United States District Court, S.D. West Virginia, Huntington Division
Aug 3, 2006
Civil Action No. 3:05-0784 (S.D.W. Va. Aug. 3, 2006)

Opinion

Civil Action No. 3:05-0784.

August 3, 2006


MEMORANDUM OPINION AND ORDER


Pending before the Court is the United States Army Corps of Engineers' motion for judgment on the pleadings, which seeks dismissal of Plaintiffs' complaint and motion for preliminary injunction under the doctrine of laches (Doc. 35). For the following reasons, the motion is DENIED.

As the parties are well aware, this action involves Plaintiffs' challenge to the Corps' final agency decisions to issue individual Clean Water Act (CWA), 33 U.S.C. §§ 1251, et seq., section 404, permits for three surface mines. Plaintiffs claim that the Corps has failed to comply with requirements under the National Environmental Policy Act (NEPA), 42 U.S.C. §§ 4321, et seq., and the CWA, and seek judicial review of the Corps' decisions under the Administrative Procedure Act (APA), 5 U.S.C. §§ 701- 706.

A separate action filed, challenging the issuance of the Laxare East mine permit, was consolidated into this case as well. At the time that the Corps filed this motion, only three permits were at issue.

In its motion, the Corps argues that Plaintiffs' claims are barred by laches.

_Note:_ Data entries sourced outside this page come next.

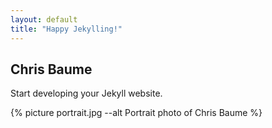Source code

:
 ```yaml
---
layout: default
title: "Happy Jekylling!"
---
```


## Chris Baume

Start developing your Jekyll website.

<div style="width: 600px">
{% picture portrait.jpg --alt Portrait photo of Chris Baume %}
</div>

The doctrine of laches "bars a plaintiff from maintaining a suit if he unreasonably delays in filing a suit and as a result harms the defendant. This defense requires proof of (1) lack of diligence by the party against whom the defense is asserted, and (2) prejudice to the party asserting the defense." National R.R. Passenger Corp. v. Morgan, 536 U.S. 101, 121-22 (2002) (internal quotations marks and citations omitted). Whether an action is barred by laches depends upon the circumstances of each case, and such decision rests in the sound discretion of the trial court. White v. Daniel, 909 F.2d 99, 102 (4th Cir. 1990) (citations omitted).

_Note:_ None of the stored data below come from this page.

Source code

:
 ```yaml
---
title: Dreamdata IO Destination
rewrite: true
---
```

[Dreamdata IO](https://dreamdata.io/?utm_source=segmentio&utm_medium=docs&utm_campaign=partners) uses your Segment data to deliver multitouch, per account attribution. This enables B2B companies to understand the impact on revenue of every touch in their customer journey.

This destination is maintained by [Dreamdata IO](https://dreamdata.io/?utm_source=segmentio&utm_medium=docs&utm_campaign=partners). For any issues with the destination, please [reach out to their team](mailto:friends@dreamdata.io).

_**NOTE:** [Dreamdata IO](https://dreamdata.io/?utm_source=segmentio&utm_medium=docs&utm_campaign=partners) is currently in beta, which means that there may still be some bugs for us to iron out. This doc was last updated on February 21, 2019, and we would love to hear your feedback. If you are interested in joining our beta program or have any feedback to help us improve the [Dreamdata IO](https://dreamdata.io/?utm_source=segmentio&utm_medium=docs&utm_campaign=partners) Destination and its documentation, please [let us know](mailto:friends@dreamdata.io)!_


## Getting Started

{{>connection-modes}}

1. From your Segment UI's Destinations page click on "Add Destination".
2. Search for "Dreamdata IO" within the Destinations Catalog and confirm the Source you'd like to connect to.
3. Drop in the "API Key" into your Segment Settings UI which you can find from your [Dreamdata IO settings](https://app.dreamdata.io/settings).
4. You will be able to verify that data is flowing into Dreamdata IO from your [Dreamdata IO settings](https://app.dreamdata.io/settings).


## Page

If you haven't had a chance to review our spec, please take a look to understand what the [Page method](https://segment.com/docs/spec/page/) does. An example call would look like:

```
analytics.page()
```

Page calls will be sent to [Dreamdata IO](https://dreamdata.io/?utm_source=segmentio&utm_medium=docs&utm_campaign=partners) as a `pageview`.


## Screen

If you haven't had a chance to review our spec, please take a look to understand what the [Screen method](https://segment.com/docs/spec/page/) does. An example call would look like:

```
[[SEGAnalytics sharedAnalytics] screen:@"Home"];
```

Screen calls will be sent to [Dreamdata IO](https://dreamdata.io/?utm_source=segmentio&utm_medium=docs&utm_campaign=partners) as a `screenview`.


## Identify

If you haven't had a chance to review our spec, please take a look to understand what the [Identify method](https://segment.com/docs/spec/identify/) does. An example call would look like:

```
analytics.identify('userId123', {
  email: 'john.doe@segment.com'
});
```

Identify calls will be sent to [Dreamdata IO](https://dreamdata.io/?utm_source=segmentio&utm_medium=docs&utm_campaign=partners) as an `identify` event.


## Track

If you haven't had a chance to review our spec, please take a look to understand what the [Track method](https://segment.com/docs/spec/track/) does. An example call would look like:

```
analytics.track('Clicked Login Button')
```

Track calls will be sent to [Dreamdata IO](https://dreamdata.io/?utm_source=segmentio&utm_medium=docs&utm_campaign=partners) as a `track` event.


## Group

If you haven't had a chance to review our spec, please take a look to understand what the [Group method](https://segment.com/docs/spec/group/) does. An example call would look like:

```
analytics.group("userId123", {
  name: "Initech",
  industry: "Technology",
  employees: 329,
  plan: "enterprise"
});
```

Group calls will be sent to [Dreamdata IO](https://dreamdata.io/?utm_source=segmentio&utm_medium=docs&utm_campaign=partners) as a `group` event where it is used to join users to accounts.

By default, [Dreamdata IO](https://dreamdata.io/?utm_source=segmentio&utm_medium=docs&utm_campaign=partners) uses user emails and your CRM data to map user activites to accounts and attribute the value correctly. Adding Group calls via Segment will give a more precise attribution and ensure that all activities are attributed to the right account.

To assist a trial court in making these determinations, the Fourth Circuit explained in White that a lack of diligence arises when there is an inexcusable or unreasonable delay in bringing an action. Id. "An inexcusable or unreasonable delay may occur only after the plaintiff discovers or with reasonable diligence could have discovered the facts giving rise to his cause of action." Id. (citations omitted). A lack of diligence may be shown "either by proof that the action was not commenced within the period provided by the applicable statute of limitations or by facts otherwise indicating a lack of vigilance." Id. (citation omitted).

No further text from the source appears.